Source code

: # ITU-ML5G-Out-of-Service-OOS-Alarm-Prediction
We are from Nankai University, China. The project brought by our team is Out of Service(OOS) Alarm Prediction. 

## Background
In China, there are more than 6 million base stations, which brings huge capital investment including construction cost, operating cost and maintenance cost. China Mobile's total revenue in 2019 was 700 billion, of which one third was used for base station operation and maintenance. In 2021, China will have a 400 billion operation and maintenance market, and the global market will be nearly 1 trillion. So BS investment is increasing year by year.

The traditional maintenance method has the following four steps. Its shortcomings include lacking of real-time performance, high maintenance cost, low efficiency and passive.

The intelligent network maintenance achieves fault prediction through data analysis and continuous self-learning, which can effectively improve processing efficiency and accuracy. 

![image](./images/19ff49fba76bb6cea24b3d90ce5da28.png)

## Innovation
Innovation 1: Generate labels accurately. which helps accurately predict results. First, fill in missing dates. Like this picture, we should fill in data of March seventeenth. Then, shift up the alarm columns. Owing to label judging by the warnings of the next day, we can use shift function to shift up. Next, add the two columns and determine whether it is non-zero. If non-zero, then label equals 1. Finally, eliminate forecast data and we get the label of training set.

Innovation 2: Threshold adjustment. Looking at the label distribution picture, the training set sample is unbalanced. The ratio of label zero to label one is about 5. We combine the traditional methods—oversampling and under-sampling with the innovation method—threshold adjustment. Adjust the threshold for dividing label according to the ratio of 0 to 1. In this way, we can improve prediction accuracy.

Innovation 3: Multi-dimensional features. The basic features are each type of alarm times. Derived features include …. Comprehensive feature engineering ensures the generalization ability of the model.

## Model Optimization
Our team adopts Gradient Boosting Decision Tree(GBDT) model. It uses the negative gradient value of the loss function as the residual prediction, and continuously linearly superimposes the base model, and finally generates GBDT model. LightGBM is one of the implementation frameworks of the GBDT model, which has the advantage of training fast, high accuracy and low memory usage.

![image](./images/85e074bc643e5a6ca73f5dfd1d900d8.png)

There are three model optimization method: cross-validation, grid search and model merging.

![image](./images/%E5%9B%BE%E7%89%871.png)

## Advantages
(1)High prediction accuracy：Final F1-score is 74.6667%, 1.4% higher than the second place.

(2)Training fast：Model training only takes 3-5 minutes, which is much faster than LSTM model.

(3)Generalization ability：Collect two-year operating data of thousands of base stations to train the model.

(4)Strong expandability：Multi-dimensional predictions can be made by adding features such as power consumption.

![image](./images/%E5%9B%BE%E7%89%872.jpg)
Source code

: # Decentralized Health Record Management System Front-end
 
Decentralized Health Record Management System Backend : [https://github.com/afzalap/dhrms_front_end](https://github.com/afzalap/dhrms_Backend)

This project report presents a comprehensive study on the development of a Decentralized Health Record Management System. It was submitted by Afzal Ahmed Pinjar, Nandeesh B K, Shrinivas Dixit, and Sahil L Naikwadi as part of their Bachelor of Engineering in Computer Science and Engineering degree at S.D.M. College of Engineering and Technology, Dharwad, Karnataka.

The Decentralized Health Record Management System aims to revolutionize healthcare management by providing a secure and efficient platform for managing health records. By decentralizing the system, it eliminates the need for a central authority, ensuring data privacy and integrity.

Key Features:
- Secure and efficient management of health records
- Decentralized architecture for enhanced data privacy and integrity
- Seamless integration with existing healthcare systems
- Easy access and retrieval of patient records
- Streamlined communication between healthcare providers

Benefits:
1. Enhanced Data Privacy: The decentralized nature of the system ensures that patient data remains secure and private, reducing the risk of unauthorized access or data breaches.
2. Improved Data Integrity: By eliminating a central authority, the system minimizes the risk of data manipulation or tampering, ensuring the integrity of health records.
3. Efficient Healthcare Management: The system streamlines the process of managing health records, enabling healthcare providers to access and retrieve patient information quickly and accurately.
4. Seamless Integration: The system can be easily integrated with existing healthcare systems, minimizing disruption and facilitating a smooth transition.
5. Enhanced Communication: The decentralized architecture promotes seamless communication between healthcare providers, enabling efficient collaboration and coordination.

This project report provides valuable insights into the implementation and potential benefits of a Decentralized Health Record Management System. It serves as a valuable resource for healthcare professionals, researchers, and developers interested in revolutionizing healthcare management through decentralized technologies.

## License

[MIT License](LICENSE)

_ _ _

# [YOUR OBJECTIVE]
Looking through the data above, copy out each line in which the string "integrity" occurs.

# [EXPECTED OUTPUT]
The Decentralized Health Record Management System aims to revolutionize healthcare management by providing a secure and efficient platform for managing health records. By decentralizing the system, it eliminates the need for a central authority, ensuring data privacy and integrity.
- Decentralized architecture for enhanced data privacy and integrity
2. Improved Data Integrity: By eliminating a central authority, the system minimizes the risk of data manipulation or tampering, ensuring the integrity of health records.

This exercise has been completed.